Esa inseguridad escarpada se esconde en las armas con las que trafican. Y se manifiesta de modo diferente. En ambos casos, por otro lado, dual reflejo de las facetas de la actitud de Lockhart con respecto a su propósito de venganza: el impulso violento y la fluctuación. En uno no se evidencia, sino que se disimula, también reflejo de la naturaleza o actitud ambivalente, oscilante, de Vic. No por casualidad ama a la mujer (y es correspondido por ella) por la que se siente atraído Lockhart, Barbara (Cathy O'Donnell), cuyos sentimientos se redirigirán hacia Lockhart. La frustración en Dave se desvía, o contrarresta, en una actitud cruel y arrogante, de gatillo o puño fácil, como cuando humilla a Lockhart al sorprenderle cogiendo la sal, y mata a una docena de sus mulas (esa incontinencia se puede equiparar a la determinación ciega o temeraria de Lockhart: ese travelling que le precede cuando se dirige a Dave, al reencontrarse con él, y le tira del caballo); o después, tras que Lockhart hiera su mano en otro enfrentamiento,cuando él ordene a dos de su hombres que lo agarren para así disparar en su mano a bocajarro. Un ánimo vengativo que se sedimenta como eco, o sal en una herida, en el anhelo de venganza del propio Lockhart. Un posible reflejo que negará al final cuando opte por no descargar su furia sobre Vic (su fluctuación).

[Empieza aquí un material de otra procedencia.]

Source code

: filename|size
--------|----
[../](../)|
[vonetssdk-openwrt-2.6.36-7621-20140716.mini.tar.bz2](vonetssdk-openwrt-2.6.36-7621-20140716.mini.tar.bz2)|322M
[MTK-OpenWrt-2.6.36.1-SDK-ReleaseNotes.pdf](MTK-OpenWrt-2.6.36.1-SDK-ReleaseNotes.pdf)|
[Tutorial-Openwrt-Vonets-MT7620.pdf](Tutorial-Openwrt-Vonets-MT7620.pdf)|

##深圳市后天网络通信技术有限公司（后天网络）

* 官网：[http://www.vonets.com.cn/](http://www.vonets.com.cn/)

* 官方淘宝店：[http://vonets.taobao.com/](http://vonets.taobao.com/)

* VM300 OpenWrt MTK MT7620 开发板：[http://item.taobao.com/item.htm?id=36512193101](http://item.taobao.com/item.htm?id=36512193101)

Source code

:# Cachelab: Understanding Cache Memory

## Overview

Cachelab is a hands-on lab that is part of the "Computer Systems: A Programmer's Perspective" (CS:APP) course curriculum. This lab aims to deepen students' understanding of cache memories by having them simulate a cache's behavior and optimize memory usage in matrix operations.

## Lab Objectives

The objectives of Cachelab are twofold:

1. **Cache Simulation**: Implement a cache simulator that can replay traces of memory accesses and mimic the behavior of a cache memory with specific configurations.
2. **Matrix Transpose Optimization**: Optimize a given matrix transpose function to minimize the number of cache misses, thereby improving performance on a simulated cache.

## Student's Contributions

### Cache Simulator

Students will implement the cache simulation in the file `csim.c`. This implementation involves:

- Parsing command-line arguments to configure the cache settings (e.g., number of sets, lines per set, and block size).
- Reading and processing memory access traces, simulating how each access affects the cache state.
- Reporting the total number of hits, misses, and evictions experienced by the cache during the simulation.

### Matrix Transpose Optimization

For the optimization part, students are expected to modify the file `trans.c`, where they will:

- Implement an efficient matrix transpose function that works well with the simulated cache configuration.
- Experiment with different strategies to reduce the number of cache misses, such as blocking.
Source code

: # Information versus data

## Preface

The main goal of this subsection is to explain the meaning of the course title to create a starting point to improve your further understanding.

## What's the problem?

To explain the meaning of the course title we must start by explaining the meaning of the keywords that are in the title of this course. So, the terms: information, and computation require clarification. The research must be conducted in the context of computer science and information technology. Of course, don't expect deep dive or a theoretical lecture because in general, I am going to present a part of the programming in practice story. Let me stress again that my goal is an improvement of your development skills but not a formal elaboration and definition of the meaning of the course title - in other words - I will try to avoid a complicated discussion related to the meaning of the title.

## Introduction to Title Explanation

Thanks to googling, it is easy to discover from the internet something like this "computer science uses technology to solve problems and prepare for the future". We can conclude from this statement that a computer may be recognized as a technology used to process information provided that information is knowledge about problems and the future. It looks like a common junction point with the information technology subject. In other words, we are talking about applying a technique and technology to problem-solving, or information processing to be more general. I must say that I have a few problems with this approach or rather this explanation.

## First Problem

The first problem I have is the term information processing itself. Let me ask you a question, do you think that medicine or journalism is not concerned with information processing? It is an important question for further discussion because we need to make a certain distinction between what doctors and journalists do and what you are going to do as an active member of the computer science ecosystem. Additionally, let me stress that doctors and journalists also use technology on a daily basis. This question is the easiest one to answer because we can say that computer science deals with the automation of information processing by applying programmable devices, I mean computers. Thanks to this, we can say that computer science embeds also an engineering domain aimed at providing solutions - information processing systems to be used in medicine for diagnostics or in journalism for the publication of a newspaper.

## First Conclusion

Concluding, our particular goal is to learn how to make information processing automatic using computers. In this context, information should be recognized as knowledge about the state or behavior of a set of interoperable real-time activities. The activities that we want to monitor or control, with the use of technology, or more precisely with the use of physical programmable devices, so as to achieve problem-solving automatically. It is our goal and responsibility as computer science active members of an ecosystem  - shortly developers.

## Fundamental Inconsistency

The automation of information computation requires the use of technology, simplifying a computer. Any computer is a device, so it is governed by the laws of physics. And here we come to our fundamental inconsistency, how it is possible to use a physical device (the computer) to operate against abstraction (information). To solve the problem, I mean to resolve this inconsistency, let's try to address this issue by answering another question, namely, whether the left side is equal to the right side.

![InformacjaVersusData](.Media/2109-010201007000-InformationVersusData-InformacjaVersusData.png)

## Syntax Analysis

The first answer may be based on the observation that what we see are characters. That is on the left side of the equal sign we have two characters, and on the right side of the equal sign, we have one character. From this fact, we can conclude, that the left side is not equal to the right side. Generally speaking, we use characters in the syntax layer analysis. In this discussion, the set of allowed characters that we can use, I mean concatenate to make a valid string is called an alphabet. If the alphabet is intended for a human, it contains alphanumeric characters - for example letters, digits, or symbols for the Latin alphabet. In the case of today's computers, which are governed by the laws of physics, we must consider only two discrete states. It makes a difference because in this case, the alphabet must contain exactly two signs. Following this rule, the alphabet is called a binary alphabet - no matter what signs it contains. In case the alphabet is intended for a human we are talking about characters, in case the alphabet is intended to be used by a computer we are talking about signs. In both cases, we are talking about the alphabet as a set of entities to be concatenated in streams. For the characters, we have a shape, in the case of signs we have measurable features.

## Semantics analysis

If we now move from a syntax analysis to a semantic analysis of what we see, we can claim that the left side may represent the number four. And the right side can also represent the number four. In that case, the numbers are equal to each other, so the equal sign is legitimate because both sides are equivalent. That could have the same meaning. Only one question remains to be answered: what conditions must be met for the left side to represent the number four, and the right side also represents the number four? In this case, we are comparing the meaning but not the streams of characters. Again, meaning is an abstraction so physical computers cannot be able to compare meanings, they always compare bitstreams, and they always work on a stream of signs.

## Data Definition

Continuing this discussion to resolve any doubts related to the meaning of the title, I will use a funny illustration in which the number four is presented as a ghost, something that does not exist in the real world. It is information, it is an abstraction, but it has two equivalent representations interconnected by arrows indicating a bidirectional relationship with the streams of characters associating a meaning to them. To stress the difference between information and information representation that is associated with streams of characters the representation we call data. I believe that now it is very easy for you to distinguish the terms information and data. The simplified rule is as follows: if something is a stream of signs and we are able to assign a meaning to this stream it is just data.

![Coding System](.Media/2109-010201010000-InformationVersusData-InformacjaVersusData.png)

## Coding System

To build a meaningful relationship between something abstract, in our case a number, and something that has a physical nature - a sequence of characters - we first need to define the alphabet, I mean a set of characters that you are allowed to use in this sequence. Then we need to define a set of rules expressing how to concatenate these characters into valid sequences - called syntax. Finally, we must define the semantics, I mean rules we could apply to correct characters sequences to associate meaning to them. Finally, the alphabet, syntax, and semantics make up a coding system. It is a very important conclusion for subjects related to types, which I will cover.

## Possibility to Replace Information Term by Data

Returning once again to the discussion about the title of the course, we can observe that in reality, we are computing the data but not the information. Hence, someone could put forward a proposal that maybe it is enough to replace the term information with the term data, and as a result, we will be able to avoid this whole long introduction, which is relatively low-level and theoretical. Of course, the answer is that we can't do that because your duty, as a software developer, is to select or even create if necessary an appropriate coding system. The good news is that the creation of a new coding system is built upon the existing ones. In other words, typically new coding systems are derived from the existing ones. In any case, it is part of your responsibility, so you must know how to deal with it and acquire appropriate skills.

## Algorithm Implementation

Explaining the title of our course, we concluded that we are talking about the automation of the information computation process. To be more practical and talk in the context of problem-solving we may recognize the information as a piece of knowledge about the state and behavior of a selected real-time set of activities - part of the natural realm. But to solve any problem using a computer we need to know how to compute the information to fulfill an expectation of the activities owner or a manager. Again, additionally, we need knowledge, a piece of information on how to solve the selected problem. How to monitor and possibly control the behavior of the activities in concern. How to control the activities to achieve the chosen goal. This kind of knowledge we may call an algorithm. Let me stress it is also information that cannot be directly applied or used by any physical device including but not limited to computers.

Lockhart había sido un extraño, incluso para sí mismo (carente de origen o pasado) que llega a un pueblo con ánimo de venganza por la muerte de su hermano pero se acaba enfrentando al sinsentido de su materialización porque sería una criatura más de ese paisaje hostil e inhóspito. Hubiera sido roca, pedregal, salina, instinto cruel. Hubiera sido un gesto salvaje. Por eso, resulta elocuente que Vic sea abatido por los indios salvajes que, como señala Alec, estaban ahí antes que cualquiera de ellos. Su naturaleza sin los esquinados reflejos de la doblez y la simulación, o las justificaciones civilizadas de la ley del más fuerte, o el depredador que sabe imponerse sobre su entorno y los demás (como se puede puede justificar el impulso de la venganza). Aunque ni el más poderoso cacique, como es el caso de Alec, puede evitar ser derrotado por su propio deterioro, la ceguera que le va dominando, la vejez, que le hace ser más humilde, e incluso requerir la atención de los demás, como por fin, la de la mujer que le ha amado durante décadas, Kate (Aline McMahon), la propietaria, precisamente, de las únicas tierras colindantes que no había conseguido adquirir. La suficiencia ciega, como el impulso de la furia desbocada.